WHAT IS NEEDED: Your answer must be every line of the data below that holds the string "react", copied exactly.

Collected data:

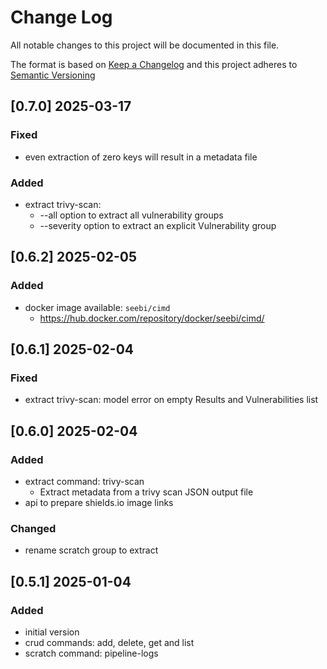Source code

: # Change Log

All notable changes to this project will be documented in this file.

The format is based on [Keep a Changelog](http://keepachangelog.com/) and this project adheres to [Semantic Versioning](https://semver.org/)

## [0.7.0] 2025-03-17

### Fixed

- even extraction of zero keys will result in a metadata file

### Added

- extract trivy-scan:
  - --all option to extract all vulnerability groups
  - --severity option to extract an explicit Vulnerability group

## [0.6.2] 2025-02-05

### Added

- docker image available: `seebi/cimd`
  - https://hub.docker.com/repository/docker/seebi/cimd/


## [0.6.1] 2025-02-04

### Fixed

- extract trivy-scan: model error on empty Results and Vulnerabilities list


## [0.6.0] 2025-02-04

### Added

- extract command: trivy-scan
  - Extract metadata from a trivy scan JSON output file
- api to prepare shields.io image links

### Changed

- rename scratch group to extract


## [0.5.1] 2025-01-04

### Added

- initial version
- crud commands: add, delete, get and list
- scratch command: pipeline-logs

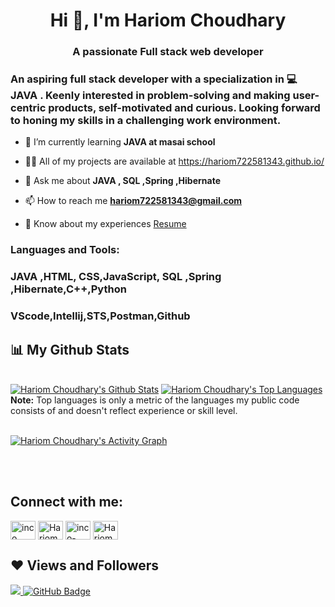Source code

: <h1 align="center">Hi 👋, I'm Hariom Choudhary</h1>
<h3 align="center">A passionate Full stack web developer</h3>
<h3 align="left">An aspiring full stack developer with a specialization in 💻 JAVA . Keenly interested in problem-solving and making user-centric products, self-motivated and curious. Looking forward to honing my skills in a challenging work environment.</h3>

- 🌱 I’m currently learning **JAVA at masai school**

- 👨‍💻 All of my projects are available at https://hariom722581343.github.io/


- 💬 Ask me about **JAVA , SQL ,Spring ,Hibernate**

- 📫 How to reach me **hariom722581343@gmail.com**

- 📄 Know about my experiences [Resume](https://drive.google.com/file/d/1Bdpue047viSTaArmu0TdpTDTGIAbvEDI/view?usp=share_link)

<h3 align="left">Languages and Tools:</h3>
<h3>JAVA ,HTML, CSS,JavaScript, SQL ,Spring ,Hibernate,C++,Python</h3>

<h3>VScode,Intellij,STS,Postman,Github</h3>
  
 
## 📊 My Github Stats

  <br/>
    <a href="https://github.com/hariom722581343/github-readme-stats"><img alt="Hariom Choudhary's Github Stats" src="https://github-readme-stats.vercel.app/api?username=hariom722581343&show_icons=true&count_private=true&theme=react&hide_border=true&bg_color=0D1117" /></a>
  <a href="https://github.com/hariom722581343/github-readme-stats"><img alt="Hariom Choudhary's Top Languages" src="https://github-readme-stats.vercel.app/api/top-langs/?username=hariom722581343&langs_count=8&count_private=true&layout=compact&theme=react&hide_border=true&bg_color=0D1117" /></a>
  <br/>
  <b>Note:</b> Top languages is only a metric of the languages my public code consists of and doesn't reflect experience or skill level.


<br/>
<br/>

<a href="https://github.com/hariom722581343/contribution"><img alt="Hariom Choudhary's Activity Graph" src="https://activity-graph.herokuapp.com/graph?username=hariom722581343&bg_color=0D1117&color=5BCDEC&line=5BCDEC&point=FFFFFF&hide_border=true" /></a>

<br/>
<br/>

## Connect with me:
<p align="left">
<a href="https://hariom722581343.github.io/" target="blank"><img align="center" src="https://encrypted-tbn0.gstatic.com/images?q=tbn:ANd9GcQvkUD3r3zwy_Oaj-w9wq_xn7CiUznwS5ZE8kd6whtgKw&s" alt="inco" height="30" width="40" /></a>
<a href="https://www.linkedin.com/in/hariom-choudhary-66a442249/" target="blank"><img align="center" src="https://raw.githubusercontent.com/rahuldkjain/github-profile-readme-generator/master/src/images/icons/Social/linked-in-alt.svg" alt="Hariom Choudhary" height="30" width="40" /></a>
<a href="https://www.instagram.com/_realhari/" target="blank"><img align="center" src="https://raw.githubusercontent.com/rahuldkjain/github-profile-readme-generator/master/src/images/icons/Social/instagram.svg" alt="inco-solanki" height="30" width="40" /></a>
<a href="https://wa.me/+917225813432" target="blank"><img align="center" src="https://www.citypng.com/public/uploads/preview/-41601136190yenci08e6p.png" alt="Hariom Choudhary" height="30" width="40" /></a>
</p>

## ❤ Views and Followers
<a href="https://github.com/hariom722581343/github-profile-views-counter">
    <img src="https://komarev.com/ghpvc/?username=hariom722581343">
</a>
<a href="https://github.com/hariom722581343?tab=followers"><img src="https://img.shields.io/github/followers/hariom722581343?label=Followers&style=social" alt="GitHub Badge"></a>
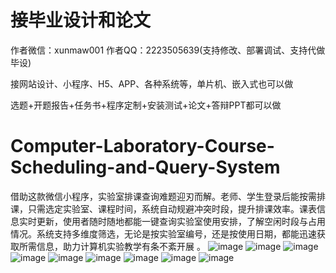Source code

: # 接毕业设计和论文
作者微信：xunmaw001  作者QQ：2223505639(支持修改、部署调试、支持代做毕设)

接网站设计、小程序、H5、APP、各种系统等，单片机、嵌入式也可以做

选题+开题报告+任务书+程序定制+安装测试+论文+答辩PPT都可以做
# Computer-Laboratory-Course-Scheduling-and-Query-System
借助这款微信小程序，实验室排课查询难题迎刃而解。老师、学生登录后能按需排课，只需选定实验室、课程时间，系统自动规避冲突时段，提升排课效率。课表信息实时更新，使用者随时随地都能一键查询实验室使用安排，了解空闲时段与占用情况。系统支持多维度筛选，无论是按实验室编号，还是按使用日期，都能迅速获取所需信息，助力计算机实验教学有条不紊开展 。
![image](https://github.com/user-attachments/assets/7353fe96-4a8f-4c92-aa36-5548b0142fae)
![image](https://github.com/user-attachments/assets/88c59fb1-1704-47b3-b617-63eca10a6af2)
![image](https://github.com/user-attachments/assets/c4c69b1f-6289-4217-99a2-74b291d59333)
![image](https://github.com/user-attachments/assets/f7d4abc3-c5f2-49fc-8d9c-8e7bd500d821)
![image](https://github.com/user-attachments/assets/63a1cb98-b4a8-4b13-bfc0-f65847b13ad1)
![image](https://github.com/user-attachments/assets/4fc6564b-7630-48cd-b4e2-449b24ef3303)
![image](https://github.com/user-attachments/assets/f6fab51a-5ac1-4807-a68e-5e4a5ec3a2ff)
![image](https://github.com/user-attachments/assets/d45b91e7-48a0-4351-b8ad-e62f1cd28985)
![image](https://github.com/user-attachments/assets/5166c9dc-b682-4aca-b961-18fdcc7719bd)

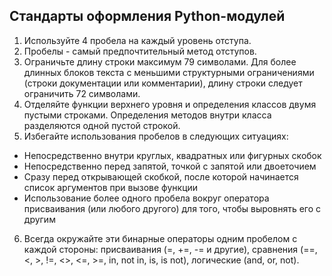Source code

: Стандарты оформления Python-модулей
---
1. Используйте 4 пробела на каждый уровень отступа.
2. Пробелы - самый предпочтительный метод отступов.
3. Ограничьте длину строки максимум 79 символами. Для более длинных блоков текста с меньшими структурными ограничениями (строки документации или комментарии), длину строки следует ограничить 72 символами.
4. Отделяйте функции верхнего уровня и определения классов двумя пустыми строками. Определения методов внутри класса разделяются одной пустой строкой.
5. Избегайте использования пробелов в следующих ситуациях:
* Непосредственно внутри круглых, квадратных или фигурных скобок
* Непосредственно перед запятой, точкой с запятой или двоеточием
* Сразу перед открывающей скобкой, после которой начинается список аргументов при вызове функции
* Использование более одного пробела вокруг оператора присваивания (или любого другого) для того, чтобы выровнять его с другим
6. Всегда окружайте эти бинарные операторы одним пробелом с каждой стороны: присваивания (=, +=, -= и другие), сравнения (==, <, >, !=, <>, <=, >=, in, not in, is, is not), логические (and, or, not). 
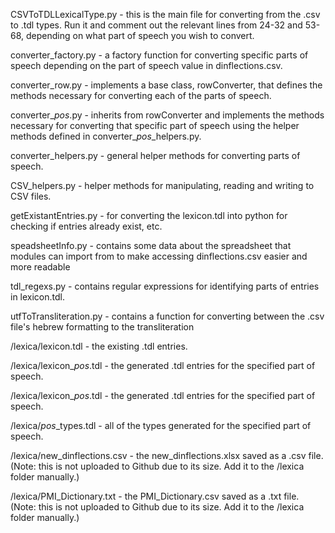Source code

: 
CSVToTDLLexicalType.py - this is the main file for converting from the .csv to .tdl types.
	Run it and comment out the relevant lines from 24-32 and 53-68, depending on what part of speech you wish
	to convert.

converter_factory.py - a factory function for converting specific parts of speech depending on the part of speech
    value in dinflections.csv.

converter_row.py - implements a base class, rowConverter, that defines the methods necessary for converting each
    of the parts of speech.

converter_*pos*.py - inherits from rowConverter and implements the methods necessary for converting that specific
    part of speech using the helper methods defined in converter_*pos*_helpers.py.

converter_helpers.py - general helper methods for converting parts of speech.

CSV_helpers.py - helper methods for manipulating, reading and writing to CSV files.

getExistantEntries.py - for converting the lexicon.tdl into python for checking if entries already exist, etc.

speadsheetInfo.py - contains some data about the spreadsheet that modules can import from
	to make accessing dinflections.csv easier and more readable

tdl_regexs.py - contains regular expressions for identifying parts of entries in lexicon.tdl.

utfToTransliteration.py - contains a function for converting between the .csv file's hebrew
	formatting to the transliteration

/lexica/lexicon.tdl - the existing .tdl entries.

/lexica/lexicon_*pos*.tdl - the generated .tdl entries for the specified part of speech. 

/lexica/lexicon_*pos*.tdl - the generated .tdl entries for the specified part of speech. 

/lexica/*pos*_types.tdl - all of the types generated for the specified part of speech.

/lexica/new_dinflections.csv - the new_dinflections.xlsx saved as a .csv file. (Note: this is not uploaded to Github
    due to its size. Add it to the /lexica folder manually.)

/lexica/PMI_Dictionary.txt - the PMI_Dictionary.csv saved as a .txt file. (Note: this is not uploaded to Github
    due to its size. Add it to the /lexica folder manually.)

SOLUTION BELOW:
    <a href="https://github.com/hariom722581343/github-readme-stats"><img alt="Hariom Choudhary's Github Stats" src="https://github-readme-stats.vercel.app/api?username=hariom722581343&show_icons=true&count_private=true&theme=react&hide_border=true&bg_color=0D1117" /></a>
  <a href="https://github.com/hariom722581343/github-readme-stats"><img alt="Hariom Choudhary's Top Languages" src="https://github-readme-stats.vercel.app/api/top-langs/?username=hariom722581343&langs_count=8&count_private=true&layout=compact&theme=react&hide_border=true&bg_color=0D1117" /></a>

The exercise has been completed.